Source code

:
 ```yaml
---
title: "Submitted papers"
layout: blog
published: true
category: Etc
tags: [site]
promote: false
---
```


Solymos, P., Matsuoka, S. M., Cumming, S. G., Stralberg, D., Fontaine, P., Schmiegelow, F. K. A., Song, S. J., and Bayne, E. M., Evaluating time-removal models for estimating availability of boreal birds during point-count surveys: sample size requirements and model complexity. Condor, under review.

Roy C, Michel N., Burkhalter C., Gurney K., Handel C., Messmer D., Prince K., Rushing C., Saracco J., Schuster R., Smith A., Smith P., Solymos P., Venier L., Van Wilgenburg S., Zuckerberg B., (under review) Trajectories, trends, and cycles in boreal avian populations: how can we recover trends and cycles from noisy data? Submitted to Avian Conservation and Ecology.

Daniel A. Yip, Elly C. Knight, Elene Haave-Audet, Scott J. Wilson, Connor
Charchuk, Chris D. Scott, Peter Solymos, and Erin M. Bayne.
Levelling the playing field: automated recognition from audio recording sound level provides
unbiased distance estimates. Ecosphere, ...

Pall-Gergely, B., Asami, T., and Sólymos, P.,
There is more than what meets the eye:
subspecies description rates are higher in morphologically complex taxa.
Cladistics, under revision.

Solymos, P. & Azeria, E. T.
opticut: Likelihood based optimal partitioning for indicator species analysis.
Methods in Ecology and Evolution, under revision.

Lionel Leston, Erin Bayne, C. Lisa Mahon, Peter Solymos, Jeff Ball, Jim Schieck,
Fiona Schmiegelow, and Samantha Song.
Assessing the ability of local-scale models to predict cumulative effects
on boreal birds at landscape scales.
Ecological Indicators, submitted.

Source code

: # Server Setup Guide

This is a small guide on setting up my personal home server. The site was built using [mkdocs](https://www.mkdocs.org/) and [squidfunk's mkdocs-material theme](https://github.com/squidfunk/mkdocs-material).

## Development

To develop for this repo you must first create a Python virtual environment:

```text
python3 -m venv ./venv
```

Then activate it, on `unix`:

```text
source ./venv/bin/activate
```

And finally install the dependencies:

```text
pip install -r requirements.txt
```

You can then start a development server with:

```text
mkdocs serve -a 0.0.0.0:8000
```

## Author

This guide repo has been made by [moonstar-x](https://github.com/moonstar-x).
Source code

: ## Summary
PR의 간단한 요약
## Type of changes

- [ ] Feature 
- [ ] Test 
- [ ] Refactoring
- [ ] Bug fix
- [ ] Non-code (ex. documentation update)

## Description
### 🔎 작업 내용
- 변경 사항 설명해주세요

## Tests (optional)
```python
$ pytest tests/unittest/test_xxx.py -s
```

....

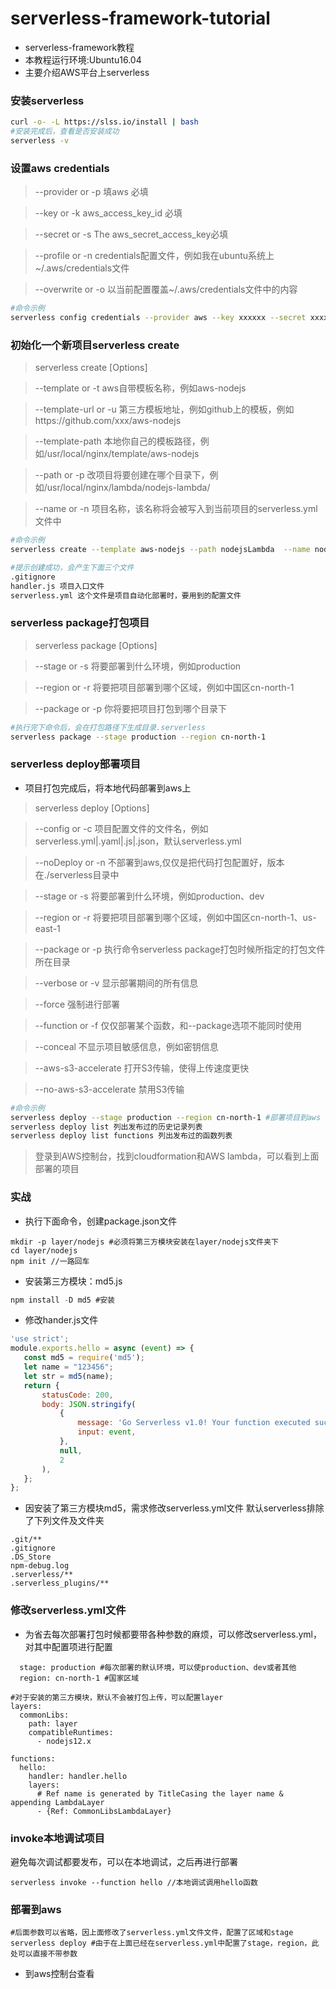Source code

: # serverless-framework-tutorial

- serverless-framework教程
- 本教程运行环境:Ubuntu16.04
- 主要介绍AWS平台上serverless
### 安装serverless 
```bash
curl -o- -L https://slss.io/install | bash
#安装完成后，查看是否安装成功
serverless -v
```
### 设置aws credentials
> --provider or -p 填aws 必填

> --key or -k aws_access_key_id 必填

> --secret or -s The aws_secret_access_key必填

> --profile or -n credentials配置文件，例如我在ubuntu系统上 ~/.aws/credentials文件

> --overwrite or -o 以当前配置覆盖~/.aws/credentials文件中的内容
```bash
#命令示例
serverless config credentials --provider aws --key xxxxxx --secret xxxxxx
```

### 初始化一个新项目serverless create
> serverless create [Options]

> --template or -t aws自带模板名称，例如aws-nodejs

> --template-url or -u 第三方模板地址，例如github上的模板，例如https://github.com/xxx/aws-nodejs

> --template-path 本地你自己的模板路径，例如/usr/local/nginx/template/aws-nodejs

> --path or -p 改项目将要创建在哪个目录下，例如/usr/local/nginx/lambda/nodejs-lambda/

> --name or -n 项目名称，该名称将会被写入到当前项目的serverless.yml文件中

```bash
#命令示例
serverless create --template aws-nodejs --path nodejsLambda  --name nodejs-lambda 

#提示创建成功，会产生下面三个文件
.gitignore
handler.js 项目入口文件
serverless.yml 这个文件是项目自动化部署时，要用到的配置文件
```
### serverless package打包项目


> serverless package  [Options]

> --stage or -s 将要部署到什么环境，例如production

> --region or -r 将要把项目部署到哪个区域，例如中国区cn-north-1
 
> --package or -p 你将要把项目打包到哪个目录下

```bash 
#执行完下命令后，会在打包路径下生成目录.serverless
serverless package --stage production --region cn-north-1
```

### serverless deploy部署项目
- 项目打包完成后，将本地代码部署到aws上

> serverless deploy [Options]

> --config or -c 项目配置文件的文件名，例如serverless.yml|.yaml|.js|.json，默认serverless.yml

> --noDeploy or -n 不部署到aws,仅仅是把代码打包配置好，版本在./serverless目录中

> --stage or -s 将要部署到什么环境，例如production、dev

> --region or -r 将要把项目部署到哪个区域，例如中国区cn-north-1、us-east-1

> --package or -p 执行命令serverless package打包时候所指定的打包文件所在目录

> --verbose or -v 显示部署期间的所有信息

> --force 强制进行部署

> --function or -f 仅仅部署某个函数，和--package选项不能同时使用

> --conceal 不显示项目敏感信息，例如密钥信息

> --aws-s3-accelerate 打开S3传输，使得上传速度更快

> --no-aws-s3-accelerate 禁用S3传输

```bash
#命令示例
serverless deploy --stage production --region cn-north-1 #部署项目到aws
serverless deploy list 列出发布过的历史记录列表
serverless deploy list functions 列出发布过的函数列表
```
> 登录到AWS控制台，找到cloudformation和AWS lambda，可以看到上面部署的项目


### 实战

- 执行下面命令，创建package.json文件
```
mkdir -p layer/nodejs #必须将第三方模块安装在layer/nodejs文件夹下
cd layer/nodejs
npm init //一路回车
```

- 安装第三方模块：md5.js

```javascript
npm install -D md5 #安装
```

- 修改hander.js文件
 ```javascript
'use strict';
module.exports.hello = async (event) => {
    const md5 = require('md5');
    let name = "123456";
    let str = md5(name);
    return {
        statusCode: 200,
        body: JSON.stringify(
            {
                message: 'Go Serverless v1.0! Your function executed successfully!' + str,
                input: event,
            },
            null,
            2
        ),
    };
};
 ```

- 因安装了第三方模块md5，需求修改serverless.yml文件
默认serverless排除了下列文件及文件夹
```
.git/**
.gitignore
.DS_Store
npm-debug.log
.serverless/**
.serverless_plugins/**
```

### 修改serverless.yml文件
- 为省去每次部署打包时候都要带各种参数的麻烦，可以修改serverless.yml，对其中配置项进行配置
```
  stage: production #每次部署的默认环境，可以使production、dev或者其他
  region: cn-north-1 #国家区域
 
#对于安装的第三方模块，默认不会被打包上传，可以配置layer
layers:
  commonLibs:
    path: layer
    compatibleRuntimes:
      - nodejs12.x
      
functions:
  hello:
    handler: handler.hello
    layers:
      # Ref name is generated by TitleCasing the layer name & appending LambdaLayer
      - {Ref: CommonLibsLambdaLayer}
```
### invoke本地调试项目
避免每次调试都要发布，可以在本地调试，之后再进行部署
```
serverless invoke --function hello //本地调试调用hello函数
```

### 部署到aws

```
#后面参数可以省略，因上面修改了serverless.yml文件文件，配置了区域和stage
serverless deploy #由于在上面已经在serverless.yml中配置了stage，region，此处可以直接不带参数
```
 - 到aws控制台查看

....

> **EXERCISE REQUIREMENTS**
Identify the lines above with the word "accelerate". Copy them.

> **TASK RESPONSE**
> --aws-s3-accelerate 打开S3传输，使得上传速度更快
> --no-aws-s3-accelerate 禁用S3传输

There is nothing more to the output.